Я просто уверена, что они с Цербером обсуждают, что этот монстр со мной делает, и оба ржут, отпуская сальные шуточки. Содрогаюсь от омерзения. Или, может, меня мутит от душного запаха ландышей, который заполнил весь салон? Открываю окно и делаю глоток свежего воздуха.
Я стою посреди жужжащего, словно улей, и переполненного людьми зала ожидания и выискиваю глазами маму и братика. Сначала я замечаю яркий чемодан, разрисованный крупными ромашками, а потом — красную футболку Никитки с пандой на груди. Мама ведет его за руку, и брат идет спокойно, не капризничая и не застывая на месте, словно и не болен.
Впервые за эти ужасные месяцы сердце в груди подскакивает от радости, а нет от невыносимого горя. Я срываюсь с места и, лавируя в толпе, бегу к ним. Бросаюсь маме на шею, едва сдерживая слезы.
Я хватаюсь за нее, словно, если не буду крепко держаться, мама пропадет, и вдыхаю запах «Шанель номер пять». Я не знаю, как это возможно, но уверена, что мама спасет меня. Это же мама. Она заберет меня у Цербера и все.

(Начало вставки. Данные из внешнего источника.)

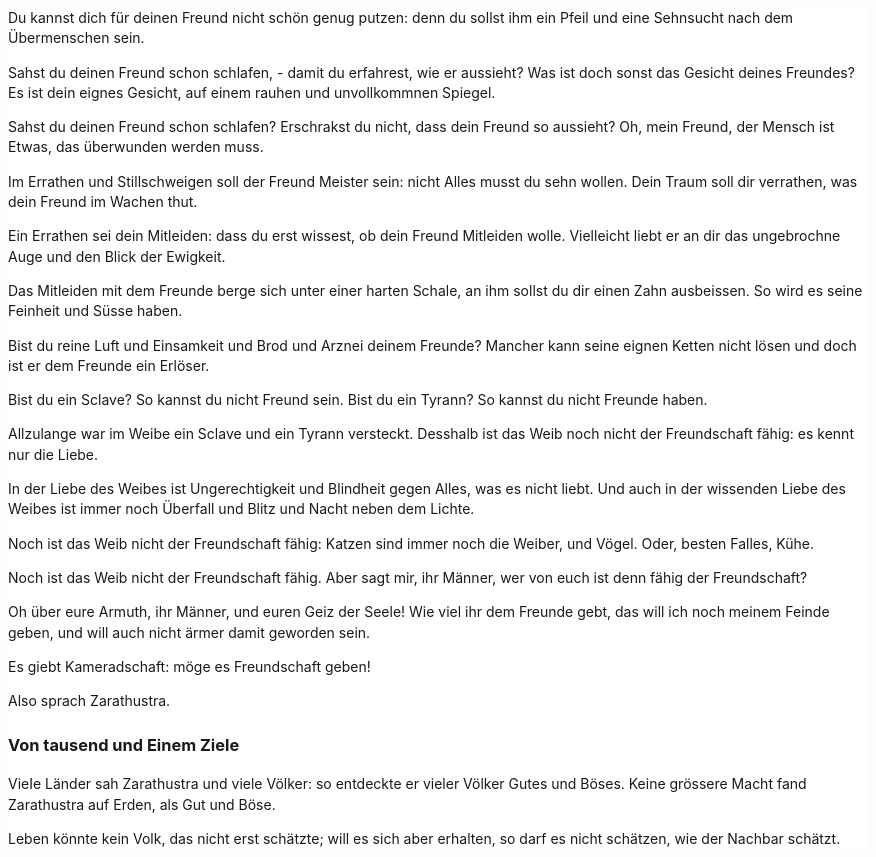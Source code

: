Du kannst dich für deinen Freund nicht schön genug putzen: denn du
sollst ihm ein Pfeil und eine Sehnsucht nach dem Übermenschen sein.

Sahst du deinen Freund schon schlafen, - damit du erfahrest, wie er
aussieht? Was ist doch sonst das Gesicht deines Freundes? Es ist dein
eignes Gesicht, auf einem rauhen und unvollkommnen Spiegel.

Sahst du deinen Freund schon schlafen? Erschrakst du nicht, dass dein
Freund so aussieht? Oh, mein Freund, der Mensch ist Etwas, das
überwunden werden muss.

Im Errathen und Stillschweigen soll der Freund Meister sein: nicht Alles
musst du sehn wollen. Dein Traum soll dir verrathen, was dein Freund im
Wachen thut.

Ein Errathen sei dein Mitleiden: dass du erst wissest, ob dein Freund
Mitleiden wolle. Vielleicht liebt er an dir das ungebrochne Auge und den
Blick der Ewigkeit.

Das Mitleiden mit dem Freunde berge sich unter einer harten Schale, an
ihm sollst du dir einen Zahn ausbeissen. So wird es seine Feinheit und
Süsse haben.

Bist du reine Luft und Einsamkeit und Brod und Arznei deinem Freunde?
Mancher kann seine eignen Ketten nicht lösen und doch ist er dem Freunde
ein Erlöser.

Bist du ein Sclave? So kannst du nicht Freund sein. Bist du ein Tyrann?
So kannst du nicht Freunde haben.

Allzulange war im Weibe ein Sclave und ein Tyrann versteckt. Desshalb
ist das Weib noch nicht der Freundschaft fähig: es kennt nur die Liebe.

In der Liebe des Weibes ist Ungerechtigkeit und Blindheit gegen Alles,
was es nicht liebt. Und auch in der wissenden Liebe des Weibes ist immer
noch Überfall und Blitz und Nacht neben dem Lichte.

Noch ist das Weib nicht der Freundschaft fähig: Katzen sind immer noch
die Weiber, und Vögel. Oder, besten Falles, Kühe.

Noch ist das Weib nicht der Freundschaft fähig. Aber sagt mir, ihr
Männer, wer von euch ist denn fähig der Freundschaft?

Oh über eure Armuth, ihr Männer, und euren Geiz der Seele! Wie viel ihr
dem Freunde gebt, das will ich noch meinem Feinde geben, und will auch
nicht ärmer damit geworden sein.

Es giebt Kameradschaft: möge es Freundschaft geben!

Also sprach Zarathustra.

### Von tausend und Einem Ziele

VieIe Länder sah Zarathustra und viele Völker: so entdeckte er vieler
Völker Gutes und Böses. Keine grössere Macht fand Zarathustra auf Erden,
als Gut und Böse.

Leben könnte kein Volk, das nicht erst schätzte; will es sich aber
erhalten, so darf es nicht schätzen, wie der Nachbar schätzt.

Наконец я отрываюсь от ее груди, и мама всматривается в мое лицо, обхватив его тонкими пальцами. Никита вцепился в мою юбку и теребит тонкий пояс, обвивающий мою талию.
— Доченька моя, ты так изменилась, — проговаривает мама, считав каждую новую мимическую морщинку на моем лице. — Будто повзрослела.
Я повзрослела, мама, потому что он сделал меня женщиной помимо моей воли. Живя с Цербером, я состарилась на тысячу лет разом. Он, как паразит, высосал из меня все, растоптал мои честь и достоинство.
— Я просто очень соскучилась.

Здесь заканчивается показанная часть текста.